Source information Start Marker

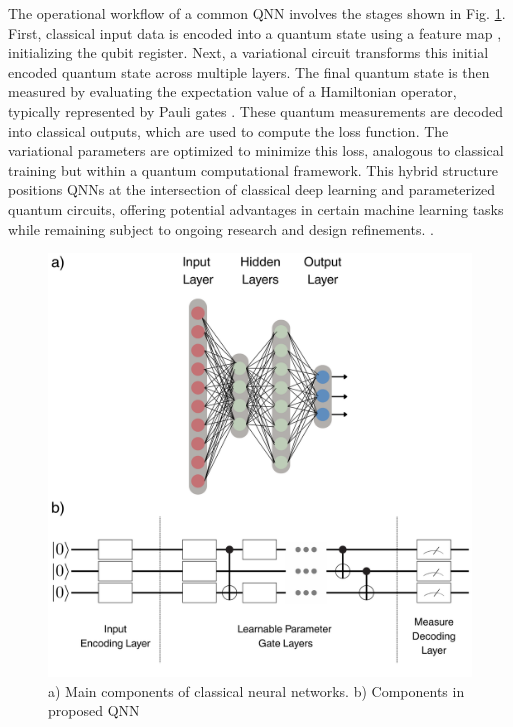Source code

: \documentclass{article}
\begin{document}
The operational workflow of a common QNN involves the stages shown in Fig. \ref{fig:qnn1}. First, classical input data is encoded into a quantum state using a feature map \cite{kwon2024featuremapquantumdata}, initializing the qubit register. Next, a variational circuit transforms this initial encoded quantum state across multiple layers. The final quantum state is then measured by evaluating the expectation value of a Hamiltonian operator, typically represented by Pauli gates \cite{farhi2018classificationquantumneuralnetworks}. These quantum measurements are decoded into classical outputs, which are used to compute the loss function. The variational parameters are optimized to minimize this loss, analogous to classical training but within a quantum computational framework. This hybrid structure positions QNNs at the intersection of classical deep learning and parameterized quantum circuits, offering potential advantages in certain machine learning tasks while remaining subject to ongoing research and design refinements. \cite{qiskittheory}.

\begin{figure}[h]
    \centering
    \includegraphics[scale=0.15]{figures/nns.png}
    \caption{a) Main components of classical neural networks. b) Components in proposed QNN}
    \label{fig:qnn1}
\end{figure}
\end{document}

Source information End Marker
Source information Start Marker

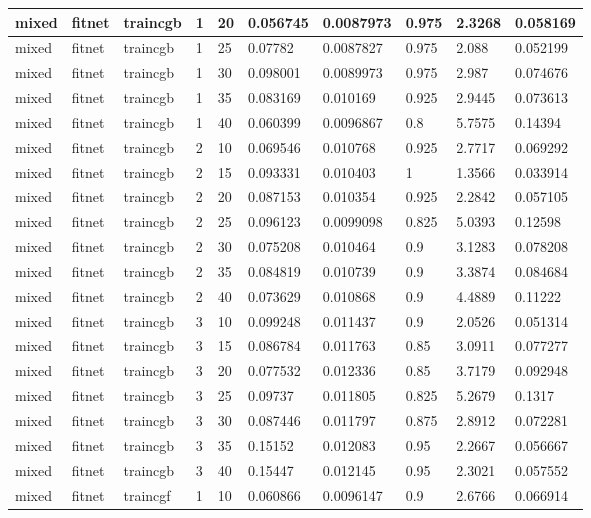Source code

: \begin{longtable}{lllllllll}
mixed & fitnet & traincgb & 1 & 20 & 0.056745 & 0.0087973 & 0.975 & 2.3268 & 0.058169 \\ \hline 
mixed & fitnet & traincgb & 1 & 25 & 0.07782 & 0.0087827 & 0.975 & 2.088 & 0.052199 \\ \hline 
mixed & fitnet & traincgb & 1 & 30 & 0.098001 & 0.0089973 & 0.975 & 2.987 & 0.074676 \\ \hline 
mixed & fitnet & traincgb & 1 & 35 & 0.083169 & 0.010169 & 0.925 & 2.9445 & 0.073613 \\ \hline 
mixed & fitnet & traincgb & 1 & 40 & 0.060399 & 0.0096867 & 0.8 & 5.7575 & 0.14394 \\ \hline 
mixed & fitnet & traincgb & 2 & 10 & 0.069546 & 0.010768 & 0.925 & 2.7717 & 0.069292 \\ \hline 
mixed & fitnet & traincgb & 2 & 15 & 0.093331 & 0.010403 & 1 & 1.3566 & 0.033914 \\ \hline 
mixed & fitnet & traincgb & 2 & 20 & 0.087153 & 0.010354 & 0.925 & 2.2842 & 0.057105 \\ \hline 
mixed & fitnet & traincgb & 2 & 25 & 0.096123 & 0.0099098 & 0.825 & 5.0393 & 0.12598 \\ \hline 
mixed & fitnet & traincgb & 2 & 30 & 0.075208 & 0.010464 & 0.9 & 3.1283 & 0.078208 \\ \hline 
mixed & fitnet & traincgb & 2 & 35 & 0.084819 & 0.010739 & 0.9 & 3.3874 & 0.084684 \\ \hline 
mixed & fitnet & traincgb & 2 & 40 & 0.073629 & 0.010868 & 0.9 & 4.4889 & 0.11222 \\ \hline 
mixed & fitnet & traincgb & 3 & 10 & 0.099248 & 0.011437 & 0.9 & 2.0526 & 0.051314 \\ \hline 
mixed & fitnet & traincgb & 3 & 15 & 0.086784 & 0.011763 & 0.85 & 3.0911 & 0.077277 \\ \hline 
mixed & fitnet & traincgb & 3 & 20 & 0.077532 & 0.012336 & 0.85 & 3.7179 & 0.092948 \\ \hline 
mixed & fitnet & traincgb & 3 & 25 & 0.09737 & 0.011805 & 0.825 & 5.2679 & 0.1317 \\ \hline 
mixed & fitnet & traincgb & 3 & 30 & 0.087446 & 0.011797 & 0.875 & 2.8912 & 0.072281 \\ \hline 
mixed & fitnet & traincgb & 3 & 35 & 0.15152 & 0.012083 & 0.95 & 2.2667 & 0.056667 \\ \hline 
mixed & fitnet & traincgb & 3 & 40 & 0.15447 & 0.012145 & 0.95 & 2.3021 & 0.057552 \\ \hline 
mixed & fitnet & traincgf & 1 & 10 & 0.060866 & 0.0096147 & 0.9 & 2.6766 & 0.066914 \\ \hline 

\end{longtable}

Source information End Marker

### Description of the task
Each line of the data that holds "longtable" should be copied.

### Response
: \begin{longtable}{lllllllll}
\end{longtable}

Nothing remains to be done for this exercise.